Fukuda H, Moriguchi M, Tochikura T
J Biochem. 1980 Mar;87(3):841-6. doi: 10.1093/oxfordjournals.jbchem.a132814.
Glyoxylate reductase II was purified about 2,400-fold from a cell extract of baker's yeast by protamine sulfate treatment, and column chromatographies on DEAE-cellulose, hydroxylapatite, Sephadex G-150, and phosphocellulose. The purified enzyme was electrophoretically homogeneous. The molecular weight was determined to be approximately 65,000 by gel filtration. The enzyme was greatly stabilized by the addition of 20% (v/v) glycerol. It catalyzed the reduction of glyoxylate and hydroxypyruvate and was specific for NADPH as an electron donor, but showed slight affinity towards NADH. The Michaelis constants for glyoxylate, hydroxypyruvate, NADPH, and NADH were found to be 16mM, 1.4 mM, 5.7 microM, and 0.43 mM, respectively. The enzyme was inhibited by p-chloromercuribenzoate (PCMB) and iodoacetate, but inhibition was prevented by dithiothreitol (DTT) or L-cysteine. The reduction of glyoxylate and hydroxypyruvate was not stimulated by anions.
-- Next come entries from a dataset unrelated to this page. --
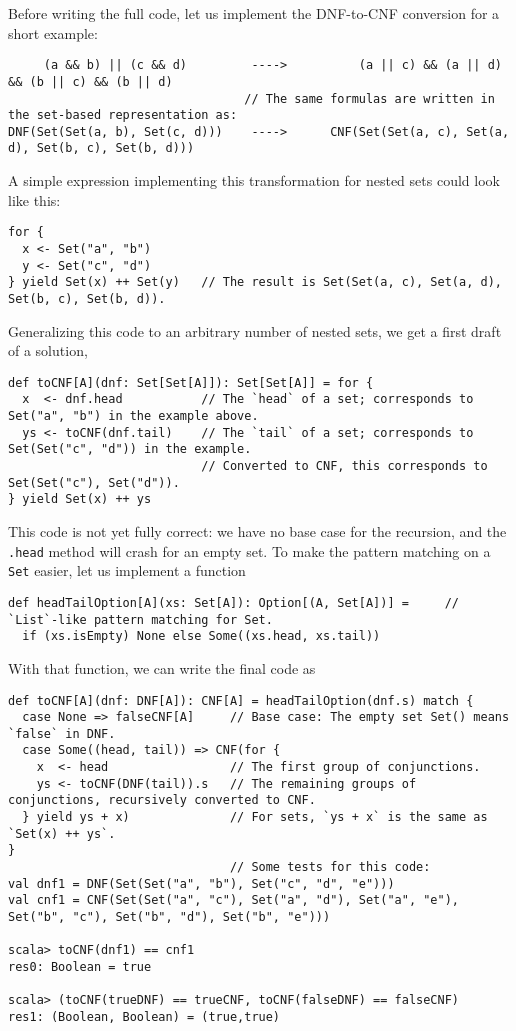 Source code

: Before writing the full code, let us implement the DNF-to-CNF conversion
for a short example: 
\begin{lstlisting}
     (a && b) || (c && d)         ---->          (a || c) && (a || d) && (b || c) && (b || d)
                                 // The same formulas are written in the set-based representation as:
DNF(Set(Set(a, b), Set(c, d)))    ---->      CNF(Set(Set(a, c), Set(a, d), Set(b, c), Set(b, d)))
\end{lstlisting}
A simple expression implementing this transformation for nested sets
could look like this: 
\begin{lstlisting}
for {
  x <- Set("a", "b")
  y <- Set("c", "d")
} yield Set(x) ++ Set(y)   // The result is Set(Set(a, c), Set(a, d), Set(b, c), Set(b, d)).
\end{lstlisting}
Generalizing this code to an arbitrary number of nested sets, we get
a first draft of a solution,
\begin{lstlisting}
def toCNF[A](dnf: Set[Set[A]]): Set[Set[A]] = for {
  x  <- dnf.head           // The `head` of a set; corresponds to Set("a", "b") in the example above.
  ys <- toCNF(dnf.tail)    // The `tail` of a set; corresponds to Set(Set("c", "d")) in the example.
                           // Converted to CNF, this corresponds to Set(Set("c"), Set("d")).
} yield Set(x) ++ ys  
\end{lstlisting}
This code is not yet fully correct: we have no base case for the recursion,
and the \lstinline!.head! method will crash for an empty set. To
make the pattern matching on a \lstinline!Set! easier, let us implement
a function
\begin{lstlisting}
def headTailOption[A](xs: Set[A]): Option[(A, Set[A])] =     // `List`-like pattern matching for Set.
  if (xs.isEmpty) None else Some((xs.head, xs.tail))
\end{lstlisting}
With that function, we can write the final code as
\begin{lstlisting}
def toCNF[A](dnf: DNF[A]): CNF[A] = headTailOption(dnf.s) match {
  case None => falseCNF[A]     // Base case: The empty set Set() means `false` in DNF.
  case Some((head, tail)) => CNF(for {
    x  <- head                 // The first group of conjunctions.
    ys <- toCNF(DNF(tail)).s   // The remaining groups of conjunctions, recursively converted to CNF.
  } yield ys + x)              // For sets, `ys + x` is the same as `Set(x) ++ ys`.
}
                               // Some tests for this code:
val dnf1 = DNF(Set(Set("a", "b"), Set("c", "d", "e")))
val cnf1 = CNF(Set(Set("a", "c"), Set("a", "d"), Set("a", "e"), Set("b", "c"), Set("b", "d"), Set("b", "e")))

scala> toCNF(dnf1) == cnf1
res0: Boolean = true 

scala> (toCNF(trueDNF) == trueCNF, toCNF(falseDNF) == falseCNF)
res1: (Boolean, Boolean) = (true,true)
\end{lstlisting}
通过硫酸鱼精蛋白处理以及在DEAE - 纤维素、羟基磷灰石、葡聚糖G - 150和磷酸纤维素上的柱色谱法,从面包酵母的细胞提取物中纯化出乙醛酸还原酶II,纯化倍数约为2400倍。纯化后的酶在电泳上是均一的。通过凝胶过滤测定其分子量约为65000。加入20%(v/v)甘油可使该酶得到极大的稳定。它催化乙醛酸和羟基丙酮酸的还原反应,对作为电子供体的NADPH具有特异性,但对NADH有轻微亲和力。发现乙醛酸、羟基丙酮酸、NADPH和NADH的米氏常数分别为16mM、1.4 mM、5.7 microM和0.43 mM。该酶受到对氯汞苯甲酸(PCMB)和碘乙酸的抑制,但二硫苏糖醇(DTT)或L - 半胱氨酸可防止这种抑制。阴离子不会刺激乙醛酸和羟基丙酮酸的还原反应。